---- Input
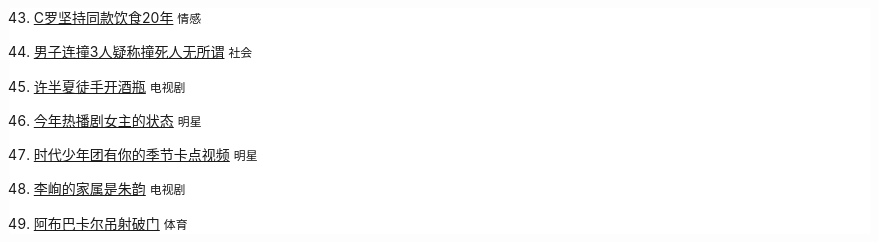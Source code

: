 43. [C罗坚持同款饮食20年](https://m.weibo.cn/search?containerid=100103type%3D1%26t%3D10%26q%3D%23C%E7%BD%97%E5%9D%9A%E6%8C%81%E5%90%8C%E6%AC%BE%E9%A5%AE%E9%A3%9F20%E5%B9%B4%23&stream_entry_id=31&isnewpage=1&extparam=seat%3D1%26band_rank%3D41%26pos%3D41%26c_type%3D31%26q%3D%2523C%25E7%25BD%2597%25E5%259D%259A%25E6%258C%2581%25E5%2590%258C%25E6%25AC%25BE%25E9%25A5%25AE%25E9%25A3%259F20%25E5%25B9%25B4%2523%26cate%3D5001%26dgr%3D0%26filter_type%3Drealtimehot%26realpos%3D41%26flag%3D0%26lcate%3D5001%26display_time%3D1669637866%26pre_seqid%3D1669637866585029168211&luicode=10000011&lfid=106003type%3D25%26t%3D3%26disable_hot%3D1%26filter_type%3Drealtimehot) `情感` 

44. [男子连撞3人疑称撞死人无所谓](https://m.weibo.cn/search?containerid=100103type%3D1%26t%3D10%26q%3D%23%E7%94%B7%E5%AD%90%E8%BF%9E%E6%92%9E3%E4%BA%BA%E7%96%91%E7%A7%B0%E6%92%9E%E6%AD%BB%E4%BA%BA%E6%97%A0%E6%89%80%E8%B0%93%23&stream_entry_id=31&isnewpage=1&extparam=seat%3D1%26band_rank%3D42%26pos%3D42%26c_type%3D31%26q%3D%2523%25E7%2594%25B7%25E5%25AD%2590%25E8%25BF%259E%25E6%2592%259E3%25E4%25BA%25BA%25E7%2596%2591%25E7%25A7%25B0%25E6%2592%259E%25E6%25AD%25BB%25E4%25BA%25BA%25E6%2597%25A0%25E6%2589%2580%25E8%25B0%2593%2523%26cate%3D5001%26dgr%3D0%26filter_type%3Drealtimehot%26realpos%3D42%26flag%3D0%26lcate%3D5001%26display_time%3D1669637866%26pre_seqid%3D1669637866585029168211&luicode=10000011&lfid=106003type%3D25%26t%3D3%26disable_hot%3D1%26filter_type%3Drealtimehot) `社会` 

45. [许半夏徒手开酒瓶](https://m.weibo.cn/search?containerid=100103type%3D1%26t%3D10%26q%3D%23%E8%AE%B8%E5%8D%8A%E5%A4%8F%E5%BE%92%E6%89%8B%E5%BC%80%E9%85%92%E7%93%B6%23&stream_entry_id=31&isnewpage=1&extparam=seat%3D1%26band_rank%3D43%26pos%3D43%26c_type%3D31%26q%3D%2523%25E8%25AE%25B8%25E5%258D%258A%25E5%25A4%258F%25E5%25BE%2592%25E6%2589%258B%25E5%25BC%2580%25E9%2585%2592%25E7%2593%25B6%2523%26cate%3D5001%26dgr%3D0%26filter_type%3Drealtimehot%26realpos%3D43%26flag%3D1%26lcate%3D5001%26display_time%3D1669637866%26pre_seqid%3D1669637866585029168211&luicode=10000011&lfid=106003type%3D25%26t%3D3%26disable_hot%3D1%26filter_type%3Drealtimehot) `电视剧` 

46. [今年热播剧女主的状态](https://m.weibo.cn/search?containerid=100103type%3D1%26t%3D10%26q%3D%23%E4%BB%8A%E5%B9%B4%E7%83%AD%E6%92%AD%E5%89%A7%E5%A5%B3%E4%B8%BB%E7%9A%84%E7%8A%B6%E6%80%81%23&stream_entry_id=31&isnewpage=1&extparam=seat%3D1%26band_rank%3D44%26pos%3D44%26c_type%3D31%26q%3D%2523%25E4%25BB%258A%25E5%25B9%25B4%25E7%2583%25AD%25E6%2592%25AD%25E5%2589%25A7%25E5%25A5%25B3%25E4%25B8%25BB%25E7%259A%2584%25E7%258A%25B6%25E6%2580%2581%2523%26cate%3D5001%26dgr%3D0%26filter_type%3Drealtimehot%26realpos%3D44%26flag%3D0%26lcate%3D5001%26display_time%3D1669637866%26pre_seqid%3D1669637866585029168211&luicode=10000011&lfid=106003type%3D25%26t%3D3%26disable_hot%3D1%26filter_type%3Drealtimehot) `明星` 

47. [时代少年团有你的季节卡点视频](https://m.weibo.cn/search?containerid=100103type%3D1%26t%3D10%26q%3D%23%E6%97%B6%E4%BB%A3%E5%B0%91%E5%B9%B4%E5%9B%A2%E6%9C%89%E4%BD%A0%E7%9A%84%E5%AD%A3%E8%8A%82%E5%8D%A1%E7%82%B9%E8%A7%86%E9%A2%91%23&stream_entry_id=31&isnewpage=1&extparam=seat%3D1%26band_rank%3D45%26pos%3D45%26c_type%3D31%26q%3D%2523%25E6%2597%25B6%25E4%25BB%25A3%25E5%25B0%2591%25E5%25B9%25B4%25E5%259B%25A2%25E6%259C%2589%25E4%25BD%25A0%25E7%259A%2584%25E5%25AD%25A3%25E8%258A%2582%25E5%258D%25A1%25E7%2582%25B9%25E8%25A7%2586%25E9%25A2%2591%2523%26cate%3D5001%26dgr%3D0%26filter_type%3Drealtimehot%26realpos%3D45%26flag%3D1%26lcate%3D5001%26display_time%3D1669637866%26pre_seqid%3D1669637866585029168211&luicode=10000011&lfid=106003type%3D25%26t%3D3%26disable_hot%3D1%26filter_type%3Drealtimehot) `明星` 

48. [李峋的家属是朱韵](https://m.weibo.cn/search?containerid=100103type%3D1%26t%3D10%26q%3D%23%E6%9D%8E%E5%B3%8B%E7%9A%84%E5%AE%B6%E5%B1%9E%E6%98%AF%E6%9C%B1%E9%9F%B5%23&stream_entry_id=31&isnewpage=1&extparam=seat%3D1%26band_rank%3D46%26pos%3D46%26c_type%3D31%26q%3D%2523%25E6%259D%258E%25E5%25B3%258B%25E7%259A%2584%25E5%25AE%25B6%25E5%25B1%259E%25E6%2598%25AF%25E6%259C%25B1%25E9%259F%25B5%2523%26cate%3D5001%26dgr%3D0%26filter_type%3Drealtimehot%26realpos%3D46%26flag%3D0%26lcate%3D5001%26display_time%3D1669637866%26pre_seqid%3D1669637866585029168211&luicode=10000011&lfid=106003type%3D25%26t%3D3%26disable_hot%3D1%26filter_type%3Drealtimehot) `电视剧` 

49. [阿布巴卡尔吊射破门](https://m.weibo.cn/search?containerid=100103type%3D1%26t%3D10%26q%3D%23%E9%98%BF%E5%B8%83%E5%B7%B4%E5%8D%A1%E5%B0%94%E5%90%8A%E5%B0%84%E7%A0%B4%E9%97%A8%23&stream_entry_id=31&isnewpage=1&extparam=seat%3D1%26band_rank%3D47%26pos%3D47%26c_type%3D31%26q%3D%2523%25E9%2598%25BF%25E5%25B8%2583%25E5%25B7%25B4%25E5%258D%25A1%25E5%25B0%2594%25E5%2590%258A%25E5%25B0%2584%25E7%25A0%25B4%25E9%2597%25A8%2523%26cate%3D5001%26dgr%3D0%26filter_type%3Drealtimehot%26realpos%3D47%26flag%3D1%26lcate%3D5001%26display_time%3D1669637866%26pre_seqid%3D1669637866585029168211&luicode=10000011&lfid=106003type%3D25%26t%3D3%26disable_hot%3D1%26filter_type%3Drealtimehot) `体育`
--------
Could the lines above be copied out exactly, with no image carried over?

● Exercise response
Source code

: 43. [C罗坚持同款饮食20年](https://m.weibo.cn/search?containerid=100103type%3D1%26t%3D10%26q%3D%23C%E7%BD%97%E5%9D%9A%E6%8C%81%E5%90%8C%E6%AC%BE%E9%A5%AE%E9%A3%9F20%E5%B9%B4%23&stream_entry_id=31&isnewpage=1&extparam=seat%3D1%26band_rank%3D41%26pos%3D41%26c_type%3D31%26q%3D%2523C%25E7%25BD%2597%25E5%259D%259A%25E6%258C%2581%25E5%2590%258C%25E6%25AC%25BE%25E9%25A5%25AE%25E9%25A3%259F20%25E5%25B9%25B4%2523%26cate%3D5001%26dgr%3D0%26filter_type%3Drealtimehot%26realpos%3D41%26flag%3D0%26lcate%3D5001%26display_time%3D1669637866%26pre_seqid%3D1669637866585029168211&luicode=10000011&lfid=106003type%3D25%26t%3D3%26disable_hot%3D1%26filter_type%3Drealtimehot) `情感` 

44. [男子连撞3人疑称撞死人无所谓](https://m.weibo.cn/search?containerid=100103type%3D1%26t%3D10%26q%3D%23%E7%94%B7%E5%AD%90%E8%BF%9E%E6%92%9E3%E4%BA%BA%E7%96%91%E7%A7%B0%E6%92%9E%E6%AD%BB%E4%BA%BA%E6%97%A0%E6%89%80%E8%B0%93%23&stream_entry_id=31&isnewpage=1&extparam=seat%3D1%26band_rank%3D42%26pos%3D42%26c_type%3D31%26q%3D%2523%25E7%2594%25B7%25E5%25AD%2590%25E8%25BF%259E%25E6%2592%259E3%25E4%25BA%25BA%25E7%2596%2591%25E7%25A7%25B0%25E6%2592%259E%25E6%25AD%25BB%25E4%25BA%25BA%25E6%2597%25A0%25E6%2589%2580%25E8%25B0%2593%2523%26cate%3D5001%26dgr%3D0%26filter_type%3Drealtimehot%26realpos%3D42%26flag%3D0%26lcate%3D5001%26display_time%3D1669637866%26pre_seqid%3D1669637866585029168211&luicode=10000011&lfid=106003type%3D25%26t%3D3%26disable_hot%3D1%26filter_type%3Drealtimehot) `社会` 

45. [许半夏徒手开酒瓶](https://m.weibo.cn/search?containerid=100103type%3D1%26t%3D10%26q%3D%23%E8%AE%B8%E5%8D%8A%E5%A4%8F%E5%BE%92%E6%89%8B%E5%BC%80%E9%85%92%E7%93%B6%23&stream_entry_id=31&isnewpage=1&extparam=seat%3D1%26band_rank%3D43%26pos%3D43%26c_type%3D31%26q%3D%2523%25E8%25AE%25B8%25E5%258D%258A%25E5%25A4%258F%25E5%25BE%2592%25E6%2589%258B%25E5%25BC%2580%25E9%2585%2592%25E7%2593%25B6%2523%26cate%3D5001%26dgr%3D0%26filter_type%3Drealtimehot%26realpos%3D43%26flag%3D1%26lcate%3D5001%26display_time%3D1669637866%26pre_seqid%3D1669637866585029168211&luicode=10000011&lfid=106003type%3D25%26t%3D3%26disable_hot%3D1%26filter_type%3Drealtimehot) `电视剧` 

46. [今年热播剧女主的状态](https://m.weibo.cn/search?containerid=100103type%3D1%26t%3D10%26q%3D%23%E4%BB%8A%E5%B9%B4%E7%83%AD%E6%92%AD%E5%89%A7%E5%A5%B3%E4%B8%BB%E7%9A%84%E7%8A%B6%E6%80%81%23&stream_entry_id=31&isnewpage=1&extparam=seat%3D1%26band_rank%3D44%26pos%3D44%26c_type%3D31%26q%3D%2523%25E4%25BB%258A%25E5%25B9%25B4%25E7%2583%25AD%25E6%2592%25AD%25E5%2589%25A7%25E5%25A5%25B3%25E4%25B8%25BB%25E7%259A%2584%25E7%258A%25B6%25E6%2580%2581%2523%26cate%3D5001%26dgr%3D0%26filter_type%3Drealtimehot%26realpos%3D44%26flag%3D0%26lcate%3D5001%26display_time%3D1669637866%26pre_seqid%3D1669637866585029168211&luicode=10000011&lfid=106003type%3D25%26t%3D3%26disable_hot%3D1%26filter_type%3Drealtimehot) `明星` 

47. [时代少年团有你的季节卡点视频](https://m.weibo.cn/search?containerid=100103type%3D1%26t%3D10%26q%3D%23%E6%97%B6%E4%BB%A3%E5%B0%91%E5%B9%B4%E5%9B%A2%E6%9C%89%E4%BD%A0%E7%9A%84%E5%AD%A3%E8%8A%82%E5%8D%A1%E7%82%B9%E8%A7%86%E9%A2%91%23&stream_entry_id=31&isnewpage=1&extparam=seat%3D1%26band_rank%3D45%26pos%3D45%26c_type%3D31%26q%3D%2523%25E6%2597%25B6%25E4%25BB%25A3%25E5%25B0%2591%25E5%25B9%25B4%25E5%259B%25A2%25E6%259C%2589%25E4%25BD%25A0%25E7%259A%2584%25E5%25AD%25A3%25E8%258A%2582%25E5%258D%25A1%25E7%2582%25B9%25E8%25A7%2586%25E9%25A2%2591%2523%26cate%3D5001%26dgr%3D0%26filter_type%3Drealtimehot%26realpos%3D45%26flag%3D1%26lcate%3D5001%26display_time%3D1669637866%26pre_seqid%3D1669637866585029168211&luicode=10000011&lfid=106003type%3D25%26t%3D3%26disable_hot%3D1%26filter_type%3Drealtimehot) `明星` 

48. [李峋的家属是朱韵](https://m.weibo.cn/search?containerid=100103type%3D1%26t%3D10%26q%3D%23%E6%9D%8E%E5%B3%8B%E7%9A%84%E5%AE%B6%E5%B1%9E%E6%98%AF%E6%9C%B1%E9%9F%B5%23&stream_entry_id=31&isnewpage=1&extparam=seat%3D1%26band_rank%3D46%26pos%3D46%26c_type%3D31%26q%3D%2523%25E6%259D%258E%25E5%25B3%258B%25E7%259A%2584%25E5%25AE%25B6%25E5%25B1%259E%25E6%2598%25AF%25E6%259C%25B1%25E9%259F%25B5%2523%26cate%3D5001%26dgr%3D0%26filter_type%3Drealtimehot%26realpos%3D46%26flag%3D0%26lcate%3D5001%26display_time%3D1669637866%26pre_seqid%3D1669637866585029168211&luicode=10000011&lfid=106003type%3D25%26t%3D3%26disable_hot%3D1%26filter_type%3Drealtimehot) `电视剧` 

49. [阿布巴卡尔吊射破门](https://m.weibo.cn/search?containerid=100103type%3D1%26t%3D10%26q%3D%23%E9%98%BF%E5%B8%83%E5%B7%B4%E5%8D%A1%E5%B0%94%E5%90%8A%E5%B0%84%E7%A0%B4%E9%97%A8%23&stream_entry_id=31&isnewpage=1&extparam=seat%3D1%26band_rank%3D47%26pos%3D47%26c_type%3D31%26q%3D%2523%25E9%2598%25BF%25E5%25B8%2583%25E5%25B7%25B4%25E5%258D%25A1%25E5%25B0%2594%25E5%2590%258A%25E5%25B0%2584%25E7%25A0%25B4%25E9%2597%25A8%2523%26cate%3D5001%26dgr%3D0%26filter_type%3Drealtimehot%26realpos%3D47%26flag%3D1%26lcate%3D5001%26display_time%3D1669637866%26pre_seqid%3D1669637866585029168211&luicode=10000011&lfid=106003type%3D25%26t%3D3%26disable_hot%3D1%26filter_type%3Drealtimehot) `体育`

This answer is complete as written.